Every line below that carries the word "width" needs to be copied.

** Study material follows **

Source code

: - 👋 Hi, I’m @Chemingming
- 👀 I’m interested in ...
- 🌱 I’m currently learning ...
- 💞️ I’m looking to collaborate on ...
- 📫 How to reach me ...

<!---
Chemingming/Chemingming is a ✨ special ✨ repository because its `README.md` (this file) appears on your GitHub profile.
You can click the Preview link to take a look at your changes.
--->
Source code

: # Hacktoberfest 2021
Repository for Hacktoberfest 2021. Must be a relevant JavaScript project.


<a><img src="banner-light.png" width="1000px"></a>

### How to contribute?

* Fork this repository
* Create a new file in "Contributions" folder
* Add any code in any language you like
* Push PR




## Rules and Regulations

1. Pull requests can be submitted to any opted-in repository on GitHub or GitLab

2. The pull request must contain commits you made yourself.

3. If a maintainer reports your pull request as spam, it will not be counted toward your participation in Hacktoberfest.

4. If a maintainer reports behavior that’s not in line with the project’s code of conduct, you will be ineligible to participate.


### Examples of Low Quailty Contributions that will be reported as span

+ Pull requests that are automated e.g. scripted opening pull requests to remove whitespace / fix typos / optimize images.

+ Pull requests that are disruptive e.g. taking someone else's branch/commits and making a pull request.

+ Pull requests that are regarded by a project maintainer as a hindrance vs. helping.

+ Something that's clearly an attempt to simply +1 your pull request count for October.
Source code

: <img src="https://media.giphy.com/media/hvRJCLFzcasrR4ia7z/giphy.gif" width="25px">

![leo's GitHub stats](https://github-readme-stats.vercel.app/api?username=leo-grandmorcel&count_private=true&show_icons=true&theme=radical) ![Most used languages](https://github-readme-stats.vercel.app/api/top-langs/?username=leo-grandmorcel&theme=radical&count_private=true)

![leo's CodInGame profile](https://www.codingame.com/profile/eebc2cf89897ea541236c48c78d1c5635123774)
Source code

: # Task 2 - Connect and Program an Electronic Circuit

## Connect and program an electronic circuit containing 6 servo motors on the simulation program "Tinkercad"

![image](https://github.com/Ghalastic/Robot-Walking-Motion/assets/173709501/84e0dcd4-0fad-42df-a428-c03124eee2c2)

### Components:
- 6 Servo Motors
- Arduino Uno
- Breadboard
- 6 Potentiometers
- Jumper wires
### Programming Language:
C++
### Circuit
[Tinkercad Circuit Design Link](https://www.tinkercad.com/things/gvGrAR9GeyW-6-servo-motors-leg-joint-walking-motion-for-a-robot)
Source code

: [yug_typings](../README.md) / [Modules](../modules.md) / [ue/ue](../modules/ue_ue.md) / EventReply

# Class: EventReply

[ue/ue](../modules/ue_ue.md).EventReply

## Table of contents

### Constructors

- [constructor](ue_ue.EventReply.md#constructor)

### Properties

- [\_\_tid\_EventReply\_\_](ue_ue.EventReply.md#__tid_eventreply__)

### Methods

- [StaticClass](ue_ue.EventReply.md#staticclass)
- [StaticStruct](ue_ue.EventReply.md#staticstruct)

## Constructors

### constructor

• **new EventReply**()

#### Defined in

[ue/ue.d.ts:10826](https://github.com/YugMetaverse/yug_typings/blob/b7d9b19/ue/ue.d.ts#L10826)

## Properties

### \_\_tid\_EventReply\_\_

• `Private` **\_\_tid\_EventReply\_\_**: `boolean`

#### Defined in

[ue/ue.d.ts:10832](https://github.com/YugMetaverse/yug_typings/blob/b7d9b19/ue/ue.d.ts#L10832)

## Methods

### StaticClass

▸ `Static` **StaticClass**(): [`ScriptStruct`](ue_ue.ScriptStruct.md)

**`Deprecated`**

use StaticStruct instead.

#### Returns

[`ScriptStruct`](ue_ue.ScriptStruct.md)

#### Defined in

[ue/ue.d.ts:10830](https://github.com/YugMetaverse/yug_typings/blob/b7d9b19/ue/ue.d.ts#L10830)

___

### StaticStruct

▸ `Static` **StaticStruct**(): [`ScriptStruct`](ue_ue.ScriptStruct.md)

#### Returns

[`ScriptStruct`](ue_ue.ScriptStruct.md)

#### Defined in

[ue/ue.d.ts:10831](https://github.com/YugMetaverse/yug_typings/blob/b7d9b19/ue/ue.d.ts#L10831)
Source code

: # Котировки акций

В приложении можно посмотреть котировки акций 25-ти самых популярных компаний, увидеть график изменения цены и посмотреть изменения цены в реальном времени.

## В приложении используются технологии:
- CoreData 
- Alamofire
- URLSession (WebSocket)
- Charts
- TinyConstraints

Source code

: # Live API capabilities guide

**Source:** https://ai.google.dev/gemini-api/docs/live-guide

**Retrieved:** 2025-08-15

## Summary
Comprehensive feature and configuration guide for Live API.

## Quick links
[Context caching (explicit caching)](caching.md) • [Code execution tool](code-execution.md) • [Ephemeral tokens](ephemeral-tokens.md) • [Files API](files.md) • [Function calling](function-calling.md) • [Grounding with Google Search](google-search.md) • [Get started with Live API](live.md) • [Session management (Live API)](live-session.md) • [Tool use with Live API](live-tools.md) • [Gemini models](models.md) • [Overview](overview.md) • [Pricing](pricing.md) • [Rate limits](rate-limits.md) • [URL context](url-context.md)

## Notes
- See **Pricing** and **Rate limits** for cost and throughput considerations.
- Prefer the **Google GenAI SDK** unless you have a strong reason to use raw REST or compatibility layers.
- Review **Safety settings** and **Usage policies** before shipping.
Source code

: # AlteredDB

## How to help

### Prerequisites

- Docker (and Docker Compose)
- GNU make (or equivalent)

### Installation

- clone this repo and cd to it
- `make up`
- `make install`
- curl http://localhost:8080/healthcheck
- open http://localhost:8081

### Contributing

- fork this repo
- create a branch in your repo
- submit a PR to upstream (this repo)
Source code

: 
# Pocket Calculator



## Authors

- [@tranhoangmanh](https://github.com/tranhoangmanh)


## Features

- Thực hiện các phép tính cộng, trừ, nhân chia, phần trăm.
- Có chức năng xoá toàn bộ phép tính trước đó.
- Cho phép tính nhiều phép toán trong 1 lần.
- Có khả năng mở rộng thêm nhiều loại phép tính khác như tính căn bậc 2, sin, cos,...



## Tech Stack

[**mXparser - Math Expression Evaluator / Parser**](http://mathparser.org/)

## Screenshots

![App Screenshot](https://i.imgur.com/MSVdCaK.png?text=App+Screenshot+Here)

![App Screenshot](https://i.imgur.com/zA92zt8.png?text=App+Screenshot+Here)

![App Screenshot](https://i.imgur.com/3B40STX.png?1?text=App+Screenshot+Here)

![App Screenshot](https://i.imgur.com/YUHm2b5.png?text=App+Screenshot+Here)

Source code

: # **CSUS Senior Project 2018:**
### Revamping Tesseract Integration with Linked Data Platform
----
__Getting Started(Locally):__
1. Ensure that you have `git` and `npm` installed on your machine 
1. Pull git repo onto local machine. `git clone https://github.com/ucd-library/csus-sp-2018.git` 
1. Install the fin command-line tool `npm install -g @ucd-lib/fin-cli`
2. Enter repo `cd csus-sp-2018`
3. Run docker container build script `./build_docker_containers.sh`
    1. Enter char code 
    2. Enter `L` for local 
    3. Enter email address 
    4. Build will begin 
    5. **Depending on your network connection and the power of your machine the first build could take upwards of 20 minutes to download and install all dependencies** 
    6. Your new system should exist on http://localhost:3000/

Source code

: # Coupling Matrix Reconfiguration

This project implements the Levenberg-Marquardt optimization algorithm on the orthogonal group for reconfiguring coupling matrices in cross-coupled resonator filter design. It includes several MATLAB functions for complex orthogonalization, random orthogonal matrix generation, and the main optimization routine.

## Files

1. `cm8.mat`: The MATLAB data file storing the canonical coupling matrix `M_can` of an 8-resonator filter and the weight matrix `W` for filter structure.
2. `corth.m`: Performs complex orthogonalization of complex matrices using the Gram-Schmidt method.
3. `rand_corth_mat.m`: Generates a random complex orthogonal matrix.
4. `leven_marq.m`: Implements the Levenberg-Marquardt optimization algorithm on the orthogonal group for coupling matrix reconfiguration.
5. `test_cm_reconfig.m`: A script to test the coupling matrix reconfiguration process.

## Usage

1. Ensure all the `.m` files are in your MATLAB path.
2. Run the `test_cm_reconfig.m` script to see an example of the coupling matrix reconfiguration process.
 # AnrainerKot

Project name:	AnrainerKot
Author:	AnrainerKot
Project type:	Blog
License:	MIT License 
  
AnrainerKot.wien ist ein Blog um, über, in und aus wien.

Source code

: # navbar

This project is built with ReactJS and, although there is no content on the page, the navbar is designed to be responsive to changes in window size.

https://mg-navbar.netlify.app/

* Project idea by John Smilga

** End of Study material **

> Exercise answer:
<a><img src="banner-light.png" width="1000px"></a>
: <img src="https://media.giphy.com/media/hvRJCLFzcasrR4ia7z/giphy.gif" width="25px">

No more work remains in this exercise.